NASHVILLE (BP) — “This is satanic. This is evil.”
Ric Worshill takes a break from working on his camper. “I’m going to need it when Disaster Relief calls,” he said, and thinks about the spread of antisemitism in the U.S. and around the world. He’s heard the chants of “from the river to the sea” that have appeared in campus protests around the country, essentially calling for the elimination of Israel and Palestine’s spread from the Jordan to the Mediterranean. He sees it but has a hard time believing it.
Protest leaders claim the focus is on stopping Israel’s military response in Gaza, where the death count has surpassed 34,000 by some estimations. Those leaders have little to say when approached by reporters on thoughts related to Hamas’ Oct. 7 attack that resulted in the murder of more than 1,100 Israelis and 240 taken hostage.
The heavy dose of antisemitism coursing through the protests bothers Worshill, as one expects it would of the president of the Southern Baptist Messianic Fellowship (SBMF).
“It’s rising every day in almost every country,” he told Baptist Press. “As for the young people on these campuses, I don’t think they have a clue who they’re supporting, what they’re supporting or why they’re supporting it. If they knew the truth about Oct. 7, they would be horrified.”
Hamas soldiers recorded their Oct. 7 attacks such as rapes and the slaughter of families, freely sharing them with friends and relatives. Several of those videos have made their way to Worshill from Arab friends.
“They said to me, ‘This is not us. There will be judgment for this. Please forgive us,’” he said.
A police veteran with 31 years on the force, Worshill has seen a lot of rough things, a lot of ways that people do inhumane things to each other.
“I watched those videos for a while and had to stop,” he said. “It was too horrific. I can’t understand how anyone could hate somebody so much to do those things to someone.
“And then these kids on campus — and even some older people — are sponsoring that kind of conduct. It’s unconscionable. My Jewish friends are afraid to go out of their houses.”
About 300 people were arrested at Columbia University and City College of New York overnight, Mayor Eric Adams said in a news conference today (May 1). Fights broke out at the University of California, Los Angeles (UCLA), as students at more than a dozen California universities have set up encampments.

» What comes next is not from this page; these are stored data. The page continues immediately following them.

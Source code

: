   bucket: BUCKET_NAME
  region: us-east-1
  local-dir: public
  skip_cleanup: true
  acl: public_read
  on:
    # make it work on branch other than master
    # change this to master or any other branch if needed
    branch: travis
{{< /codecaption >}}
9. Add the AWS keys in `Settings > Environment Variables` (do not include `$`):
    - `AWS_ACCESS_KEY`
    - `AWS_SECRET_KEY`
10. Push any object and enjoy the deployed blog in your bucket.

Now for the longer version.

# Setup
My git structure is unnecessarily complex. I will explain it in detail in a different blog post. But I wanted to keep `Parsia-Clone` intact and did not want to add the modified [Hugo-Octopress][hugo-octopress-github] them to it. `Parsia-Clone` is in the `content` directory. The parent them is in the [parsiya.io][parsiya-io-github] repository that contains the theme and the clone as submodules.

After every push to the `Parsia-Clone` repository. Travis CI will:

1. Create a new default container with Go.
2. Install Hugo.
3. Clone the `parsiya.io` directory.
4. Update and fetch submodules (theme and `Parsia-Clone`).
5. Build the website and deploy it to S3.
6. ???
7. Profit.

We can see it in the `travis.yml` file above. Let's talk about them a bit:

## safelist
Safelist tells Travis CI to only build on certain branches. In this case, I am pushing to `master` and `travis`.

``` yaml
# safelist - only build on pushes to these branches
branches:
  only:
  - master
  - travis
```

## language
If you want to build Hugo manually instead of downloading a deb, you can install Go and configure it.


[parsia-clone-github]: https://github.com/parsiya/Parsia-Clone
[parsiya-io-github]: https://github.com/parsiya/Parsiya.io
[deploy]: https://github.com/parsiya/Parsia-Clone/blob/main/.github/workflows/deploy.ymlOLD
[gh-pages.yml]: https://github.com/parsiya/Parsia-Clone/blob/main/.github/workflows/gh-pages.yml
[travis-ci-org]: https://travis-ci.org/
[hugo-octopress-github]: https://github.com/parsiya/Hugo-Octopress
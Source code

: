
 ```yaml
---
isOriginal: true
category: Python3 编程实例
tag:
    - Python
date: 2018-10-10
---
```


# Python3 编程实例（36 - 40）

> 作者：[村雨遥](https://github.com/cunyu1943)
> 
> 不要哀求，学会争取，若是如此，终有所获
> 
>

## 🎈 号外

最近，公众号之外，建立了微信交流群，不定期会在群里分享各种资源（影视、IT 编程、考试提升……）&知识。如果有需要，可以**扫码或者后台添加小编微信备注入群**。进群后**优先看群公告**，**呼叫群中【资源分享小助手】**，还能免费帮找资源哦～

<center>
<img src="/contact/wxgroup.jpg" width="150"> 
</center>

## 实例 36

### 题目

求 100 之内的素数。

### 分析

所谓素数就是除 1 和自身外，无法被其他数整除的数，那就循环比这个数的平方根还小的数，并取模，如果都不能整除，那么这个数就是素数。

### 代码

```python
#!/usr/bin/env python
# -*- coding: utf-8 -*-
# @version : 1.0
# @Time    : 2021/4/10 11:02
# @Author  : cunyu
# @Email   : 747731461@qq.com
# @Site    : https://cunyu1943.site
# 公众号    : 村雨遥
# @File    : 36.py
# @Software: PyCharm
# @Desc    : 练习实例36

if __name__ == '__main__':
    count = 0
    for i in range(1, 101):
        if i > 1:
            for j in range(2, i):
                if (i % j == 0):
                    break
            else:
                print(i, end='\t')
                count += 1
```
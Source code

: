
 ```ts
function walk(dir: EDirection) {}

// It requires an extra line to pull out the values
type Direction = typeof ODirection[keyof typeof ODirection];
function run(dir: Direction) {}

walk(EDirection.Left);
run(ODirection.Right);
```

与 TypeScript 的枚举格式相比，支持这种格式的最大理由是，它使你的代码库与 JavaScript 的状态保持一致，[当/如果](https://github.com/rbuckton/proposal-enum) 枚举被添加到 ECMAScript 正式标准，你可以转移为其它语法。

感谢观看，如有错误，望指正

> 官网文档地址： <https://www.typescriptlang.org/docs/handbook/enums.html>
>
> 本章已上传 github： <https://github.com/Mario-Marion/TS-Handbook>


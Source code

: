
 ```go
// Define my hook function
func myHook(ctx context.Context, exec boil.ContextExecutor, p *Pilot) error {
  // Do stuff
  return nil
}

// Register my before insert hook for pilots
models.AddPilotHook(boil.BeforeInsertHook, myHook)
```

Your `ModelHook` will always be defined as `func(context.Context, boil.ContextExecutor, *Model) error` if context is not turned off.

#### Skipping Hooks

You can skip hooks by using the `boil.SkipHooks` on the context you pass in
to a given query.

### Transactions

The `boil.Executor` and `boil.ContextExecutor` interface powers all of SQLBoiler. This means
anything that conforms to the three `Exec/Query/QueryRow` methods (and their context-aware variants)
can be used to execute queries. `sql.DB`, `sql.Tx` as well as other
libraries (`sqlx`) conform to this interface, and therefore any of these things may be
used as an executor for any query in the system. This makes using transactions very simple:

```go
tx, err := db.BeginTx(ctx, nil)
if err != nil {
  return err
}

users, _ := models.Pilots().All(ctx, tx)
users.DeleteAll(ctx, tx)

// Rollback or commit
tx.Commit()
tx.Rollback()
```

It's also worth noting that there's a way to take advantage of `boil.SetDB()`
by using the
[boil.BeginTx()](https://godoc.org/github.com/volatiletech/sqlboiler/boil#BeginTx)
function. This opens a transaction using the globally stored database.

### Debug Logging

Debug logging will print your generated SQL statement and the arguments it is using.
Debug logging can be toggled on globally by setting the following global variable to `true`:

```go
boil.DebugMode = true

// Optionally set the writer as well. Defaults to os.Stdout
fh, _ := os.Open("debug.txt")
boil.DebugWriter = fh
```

Colleges have taken different tactics in dealing with protests. The University of Florida issued a statement that its campus “is not a daycare” after protesters remained for days and vowed that violators would be arrested, suspended or banished from campus for three years. Meanwhile, Northwestern and Brown reached agreements with protestors that brought scholarships to Palestinian undergraduates and a divestment resolution being put up for a vote.
On April 30, House Speaker Mike Johnson (R-La.) announced an investigation into the federal funding for universities where protests have taken place.
“Antisemitism is a virus,” Johnson said. “And because the administrations and woke university presidents aren’t stepping in, we’re seeing it spread.”
Referring to protesters as “terrorist sympathizers,” Johnson spoke on Jewish university students fearful to be on campus.
“It’s not right, and everybody in this country knows it,” he said.
The protests reflect the opinion of a significant minority of Gen Z voters, according to a recent online survey.
One-third of U.S. voters aged 18-24 do not believe Israel has a right to exist as a nation in the Middle East, it said, compared to 10% of all voters. Gen Z voters also were significantly less likely to view Hamas as a terrorist organization, which it was named by the U.S. State Department in 1997.
Worshill has been contacted by numerous friends expressing their continued prayer for him, the ministry he leads and Israel.
“It’s really encouraging,” he said. “We need to be praying, first of all, for the peace of Jerusalem — Sha’alu Shalom Yerushalayim — and for those people in Israel who don’t know Jesus.”
Turning back to the protesters, he noted that “our battle is not with people.”
“It’s the principalities and the powers of darkness,” he said. “The sad part is there’s a lot of people who are literally drowning in evil. I think that’s what’s happening here.
“It’s more than just a hatred of Jews and Israel. It’s just a matter of hatred. Period.”
(EDITOR’S NOTE — Scott Barkley is national correspondent for Baptist Press.)